I come from Gloucestershire in the UK, and in terms of accents, I can sound more, or less like I come from Gloucestershire. I have thus made zero attempts to capture the speaking voices of people living off the coast of Maine at time unspecified, in a slightly uncertain reality. I have no idea what they should sound like!

We’ve been doing a kickstarter to publish this one, and two weeks in, are fully funded, which is wonderful. The support has been amazing – in terms of people pledging, pledging more than we asked for, and sharing the project to get more people onboard. It’s been a really affirming experience. I’ve not written much fiction in recent years because there didn’t seem to be much point – getting novels in front of people isn’t easy. I’m moving away from novels anyway, and clearly there are ways of getting books into people’s hands, so, forwards!

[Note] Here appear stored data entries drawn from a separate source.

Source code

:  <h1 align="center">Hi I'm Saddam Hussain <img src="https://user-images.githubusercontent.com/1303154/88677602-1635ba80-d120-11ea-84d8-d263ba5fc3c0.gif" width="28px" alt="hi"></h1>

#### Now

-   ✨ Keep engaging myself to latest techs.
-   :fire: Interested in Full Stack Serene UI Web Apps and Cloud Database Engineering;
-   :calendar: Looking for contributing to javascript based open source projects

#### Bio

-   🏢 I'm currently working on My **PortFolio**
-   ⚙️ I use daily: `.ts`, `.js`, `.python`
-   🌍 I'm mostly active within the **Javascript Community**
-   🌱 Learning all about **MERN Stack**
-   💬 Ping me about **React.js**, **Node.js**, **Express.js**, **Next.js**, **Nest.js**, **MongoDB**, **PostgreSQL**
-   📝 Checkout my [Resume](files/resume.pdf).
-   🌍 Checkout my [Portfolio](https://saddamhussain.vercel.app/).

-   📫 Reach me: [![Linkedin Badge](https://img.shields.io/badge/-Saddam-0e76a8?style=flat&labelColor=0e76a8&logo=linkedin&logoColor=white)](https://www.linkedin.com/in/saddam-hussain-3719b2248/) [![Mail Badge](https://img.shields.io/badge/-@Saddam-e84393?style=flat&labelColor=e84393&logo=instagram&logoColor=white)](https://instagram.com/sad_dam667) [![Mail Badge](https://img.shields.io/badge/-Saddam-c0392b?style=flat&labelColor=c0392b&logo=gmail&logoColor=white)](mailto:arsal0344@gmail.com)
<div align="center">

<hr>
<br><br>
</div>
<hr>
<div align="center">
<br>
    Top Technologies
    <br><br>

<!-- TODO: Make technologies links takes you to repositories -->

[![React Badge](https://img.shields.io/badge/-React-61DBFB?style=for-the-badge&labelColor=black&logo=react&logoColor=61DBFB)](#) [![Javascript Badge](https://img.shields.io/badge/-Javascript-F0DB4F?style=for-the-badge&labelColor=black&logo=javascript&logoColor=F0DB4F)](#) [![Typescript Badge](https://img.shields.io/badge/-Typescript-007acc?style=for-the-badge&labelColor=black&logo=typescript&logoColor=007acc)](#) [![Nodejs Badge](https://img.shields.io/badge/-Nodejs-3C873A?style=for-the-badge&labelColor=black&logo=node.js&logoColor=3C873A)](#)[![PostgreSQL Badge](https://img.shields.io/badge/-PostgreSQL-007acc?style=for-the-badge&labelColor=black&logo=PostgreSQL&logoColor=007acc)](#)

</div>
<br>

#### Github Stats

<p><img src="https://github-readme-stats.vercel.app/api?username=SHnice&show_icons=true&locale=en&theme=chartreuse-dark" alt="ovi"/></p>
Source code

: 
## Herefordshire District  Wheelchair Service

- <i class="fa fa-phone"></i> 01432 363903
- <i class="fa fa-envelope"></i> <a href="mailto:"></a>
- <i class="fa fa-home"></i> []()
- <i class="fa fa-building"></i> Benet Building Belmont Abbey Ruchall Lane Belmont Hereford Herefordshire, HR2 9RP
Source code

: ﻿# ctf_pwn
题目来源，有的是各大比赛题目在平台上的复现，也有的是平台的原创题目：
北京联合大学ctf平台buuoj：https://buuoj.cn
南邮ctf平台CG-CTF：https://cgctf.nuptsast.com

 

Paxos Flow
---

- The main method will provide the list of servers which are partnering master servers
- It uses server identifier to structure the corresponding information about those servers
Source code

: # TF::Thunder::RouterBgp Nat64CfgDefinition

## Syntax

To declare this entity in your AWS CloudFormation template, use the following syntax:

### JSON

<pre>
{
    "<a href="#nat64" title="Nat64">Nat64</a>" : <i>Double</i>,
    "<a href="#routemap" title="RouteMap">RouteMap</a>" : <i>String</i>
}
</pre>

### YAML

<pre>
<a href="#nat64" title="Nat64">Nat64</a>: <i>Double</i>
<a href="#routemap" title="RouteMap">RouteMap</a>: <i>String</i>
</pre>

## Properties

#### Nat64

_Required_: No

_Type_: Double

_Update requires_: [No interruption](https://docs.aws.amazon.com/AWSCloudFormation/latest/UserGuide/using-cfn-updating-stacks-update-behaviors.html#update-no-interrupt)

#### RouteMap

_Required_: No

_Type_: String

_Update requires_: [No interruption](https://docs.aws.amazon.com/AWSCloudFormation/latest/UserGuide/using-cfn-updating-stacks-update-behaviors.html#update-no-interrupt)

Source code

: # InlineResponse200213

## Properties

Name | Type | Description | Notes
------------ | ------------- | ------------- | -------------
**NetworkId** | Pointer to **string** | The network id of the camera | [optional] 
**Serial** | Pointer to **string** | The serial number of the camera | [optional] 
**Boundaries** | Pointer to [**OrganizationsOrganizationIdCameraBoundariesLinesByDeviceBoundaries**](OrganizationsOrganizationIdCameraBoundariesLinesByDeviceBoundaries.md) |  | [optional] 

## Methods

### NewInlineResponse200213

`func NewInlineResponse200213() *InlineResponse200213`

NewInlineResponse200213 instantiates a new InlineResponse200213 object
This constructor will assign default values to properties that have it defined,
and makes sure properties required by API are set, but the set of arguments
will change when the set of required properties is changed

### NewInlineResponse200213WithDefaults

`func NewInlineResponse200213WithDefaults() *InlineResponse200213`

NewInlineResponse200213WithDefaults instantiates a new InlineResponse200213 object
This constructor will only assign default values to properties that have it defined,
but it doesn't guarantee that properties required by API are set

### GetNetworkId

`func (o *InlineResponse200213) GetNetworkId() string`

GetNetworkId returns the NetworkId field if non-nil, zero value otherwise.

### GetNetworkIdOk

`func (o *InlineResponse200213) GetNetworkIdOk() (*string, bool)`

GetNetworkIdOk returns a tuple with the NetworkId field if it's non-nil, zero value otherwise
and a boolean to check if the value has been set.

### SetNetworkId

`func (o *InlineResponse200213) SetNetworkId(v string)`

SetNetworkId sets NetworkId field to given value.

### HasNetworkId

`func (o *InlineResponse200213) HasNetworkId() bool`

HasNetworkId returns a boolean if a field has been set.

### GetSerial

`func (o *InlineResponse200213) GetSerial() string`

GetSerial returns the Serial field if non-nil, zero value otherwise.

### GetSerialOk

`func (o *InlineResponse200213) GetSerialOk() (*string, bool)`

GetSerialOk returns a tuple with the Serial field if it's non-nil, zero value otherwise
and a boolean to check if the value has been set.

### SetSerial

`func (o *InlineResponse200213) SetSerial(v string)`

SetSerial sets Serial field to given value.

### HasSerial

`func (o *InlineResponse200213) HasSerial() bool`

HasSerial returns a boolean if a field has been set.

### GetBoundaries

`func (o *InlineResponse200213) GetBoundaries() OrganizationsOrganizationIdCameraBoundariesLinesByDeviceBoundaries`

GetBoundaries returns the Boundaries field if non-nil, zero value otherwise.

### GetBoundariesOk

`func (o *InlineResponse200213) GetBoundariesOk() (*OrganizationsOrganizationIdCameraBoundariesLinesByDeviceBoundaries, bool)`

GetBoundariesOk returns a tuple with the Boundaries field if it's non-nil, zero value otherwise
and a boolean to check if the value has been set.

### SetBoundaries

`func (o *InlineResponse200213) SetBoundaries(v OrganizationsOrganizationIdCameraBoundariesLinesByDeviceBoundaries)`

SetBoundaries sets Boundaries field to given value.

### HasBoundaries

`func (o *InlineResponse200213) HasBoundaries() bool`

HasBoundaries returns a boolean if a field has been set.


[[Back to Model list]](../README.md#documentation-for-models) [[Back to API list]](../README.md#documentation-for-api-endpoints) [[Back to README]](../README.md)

The kickstarter is over here, should you feel moved to check it out  – https://www.kickstarter.com/projects/countrostov/tales-of-hopeless-maine

 


Sharing a world

I like collaborating with people. Making stuff up is fun, but making stuff up when that process is shared, is a greater joy. I think this is a big part of what motivates people to engage with both fan fiction and folklore – that it puts you in a community with people who love what you love and who want to play with it. With folklore of course there’s no sense that any one person can own the material. With fan fiction, the tension between original creator and people who want to play can be a thing. Where does celebration end and exploitation begin?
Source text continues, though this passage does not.